Moments of suffering can serve as effective tutors. Not the physiological suffering or fear of basic safety kind. But rather the suffering of belonging, esteem, and self-actualization.
While I’ve forgotten much of the specifics of organizational theory taught at Copenhagen Business School, I’ve never forgotten how being forced to sit with my screen visible to a busy pass way in a Copenhagen office made me feel. The loss of control and privacy traded for the whims of a boss that “thought it looked better”.
I don’t reach much for the computer science of sorting algorithms in general or binary trees in particular, but the frustration and indignation I felt wrestling with Java Swing to produce a video database for a school project will be with me forever.
Although I actually do remember much of the basic business economics and accounting I learned in school, their importance were never truly driven home until I worked through a string of collapsed businesses due to magical investment thinking of the late 1990s and early 2000s.
These moments and many more lit a rage inside me because the suffering felt so needless.
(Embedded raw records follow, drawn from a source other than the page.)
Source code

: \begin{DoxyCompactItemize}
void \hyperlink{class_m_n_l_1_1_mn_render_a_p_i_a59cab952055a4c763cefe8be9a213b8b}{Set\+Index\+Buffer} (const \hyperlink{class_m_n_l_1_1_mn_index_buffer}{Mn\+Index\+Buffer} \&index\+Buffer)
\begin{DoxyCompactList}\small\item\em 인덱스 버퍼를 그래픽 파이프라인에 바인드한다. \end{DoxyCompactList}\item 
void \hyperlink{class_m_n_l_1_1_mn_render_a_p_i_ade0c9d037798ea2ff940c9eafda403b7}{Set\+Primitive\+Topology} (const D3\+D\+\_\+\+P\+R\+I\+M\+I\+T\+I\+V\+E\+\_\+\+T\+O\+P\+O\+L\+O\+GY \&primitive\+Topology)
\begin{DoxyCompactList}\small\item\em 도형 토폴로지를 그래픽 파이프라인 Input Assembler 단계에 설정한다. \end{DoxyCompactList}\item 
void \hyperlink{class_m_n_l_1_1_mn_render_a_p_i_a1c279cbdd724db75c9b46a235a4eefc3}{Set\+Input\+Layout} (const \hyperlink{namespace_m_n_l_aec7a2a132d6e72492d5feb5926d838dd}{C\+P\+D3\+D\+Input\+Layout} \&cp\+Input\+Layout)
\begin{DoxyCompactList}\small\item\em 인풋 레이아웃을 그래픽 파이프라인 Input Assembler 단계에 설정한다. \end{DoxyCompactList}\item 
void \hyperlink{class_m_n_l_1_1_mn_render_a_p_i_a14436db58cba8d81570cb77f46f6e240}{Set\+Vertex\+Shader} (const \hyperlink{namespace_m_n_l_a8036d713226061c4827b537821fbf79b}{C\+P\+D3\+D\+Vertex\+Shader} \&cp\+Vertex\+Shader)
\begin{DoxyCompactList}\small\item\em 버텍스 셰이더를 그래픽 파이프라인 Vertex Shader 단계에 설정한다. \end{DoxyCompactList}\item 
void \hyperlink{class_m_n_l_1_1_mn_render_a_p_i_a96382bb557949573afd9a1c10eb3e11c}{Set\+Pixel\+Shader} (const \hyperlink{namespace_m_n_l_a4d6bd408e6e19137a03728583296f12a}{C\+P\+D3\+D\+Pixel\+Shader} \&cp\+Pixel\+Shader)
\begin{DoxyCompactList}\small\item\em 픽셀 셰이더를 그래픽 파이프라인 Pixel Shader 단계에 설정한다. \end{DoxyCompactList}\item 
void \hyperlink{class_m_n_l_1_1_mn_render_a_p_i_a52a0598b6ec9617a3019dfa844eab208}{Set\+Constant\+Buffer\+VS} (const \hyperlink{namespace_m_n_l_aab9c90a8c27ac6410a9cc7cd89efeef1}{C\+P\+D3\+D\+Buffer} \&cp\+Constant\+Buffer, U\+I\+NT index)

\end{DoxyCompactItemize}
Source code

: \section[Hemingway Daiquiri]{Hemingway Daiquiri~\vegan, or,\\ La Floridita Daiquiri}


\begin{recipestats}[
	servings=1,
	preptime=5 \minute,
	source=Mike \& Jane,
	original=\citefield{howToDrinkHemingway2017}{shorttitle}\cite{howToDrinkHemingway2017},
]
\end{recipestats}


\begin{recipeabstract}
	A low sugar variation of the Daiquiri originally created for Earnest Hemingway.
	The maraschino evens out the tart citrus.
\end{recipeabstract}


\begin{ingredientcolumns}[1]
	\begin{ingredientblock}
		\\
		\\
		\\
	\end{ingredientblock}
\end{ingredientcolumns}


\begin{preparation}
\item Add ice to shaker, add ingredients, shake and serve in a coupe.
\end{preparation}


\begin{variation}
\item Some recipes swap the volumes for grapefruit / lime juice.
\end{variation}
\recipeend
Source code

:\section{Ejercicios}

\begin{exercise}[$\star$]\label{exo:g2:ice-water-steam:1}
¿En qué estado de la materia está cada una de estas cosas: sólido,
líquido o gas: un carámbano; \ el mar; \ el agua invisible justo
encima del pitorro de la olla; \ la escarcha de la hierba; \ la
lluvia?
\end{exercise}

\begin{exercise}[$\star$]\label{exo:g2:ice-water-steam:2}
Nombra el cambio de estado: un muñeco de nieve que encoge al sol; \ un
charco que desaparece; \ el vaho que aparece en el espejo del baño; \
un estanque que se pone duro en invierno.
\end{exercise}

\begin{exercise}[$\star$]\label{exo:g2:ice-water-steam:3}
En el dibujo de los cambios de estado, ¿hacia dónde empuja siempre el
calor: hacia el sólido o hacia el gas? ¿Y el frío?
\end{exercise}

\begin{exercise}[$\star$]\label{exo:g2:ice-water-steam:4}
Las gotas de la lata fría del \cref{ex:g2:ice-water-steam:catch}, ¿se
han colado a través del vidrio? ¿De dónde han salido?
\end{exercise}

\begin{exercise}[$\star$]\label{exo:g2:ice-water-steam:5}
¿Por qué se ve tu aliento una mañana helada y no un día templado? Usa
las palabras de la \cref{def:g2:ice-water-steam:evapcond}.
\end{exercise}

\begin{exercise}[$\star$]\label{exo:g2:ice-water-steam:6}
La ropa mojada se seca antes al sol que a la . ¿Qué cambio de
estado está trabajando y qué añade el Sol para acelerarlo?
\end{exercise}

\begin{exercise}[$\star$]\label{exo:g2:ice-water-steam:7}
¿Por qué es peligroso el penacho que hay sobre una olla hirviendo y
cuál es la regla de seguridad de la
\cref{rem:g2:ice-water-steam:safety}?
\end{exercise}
I concluded all of them with a sense of “it doesn’t need to be this way”. As the internet would say: We Have The Technology! (Or, the path to invent what we need seems obvious).
I wasn’t always in a position to do anything about the particular situation, but I was always equipped to store the memory and emotion for latter use.
Harvesting the power of suffering is a thin line, though. It’s easy to store it all in containers of resignation, defeat, and bitterness. That’s not a useful source of energy.
You must pair suffering with hope. The hope that you’ll be able to set this wrong right. And then set about to do just that.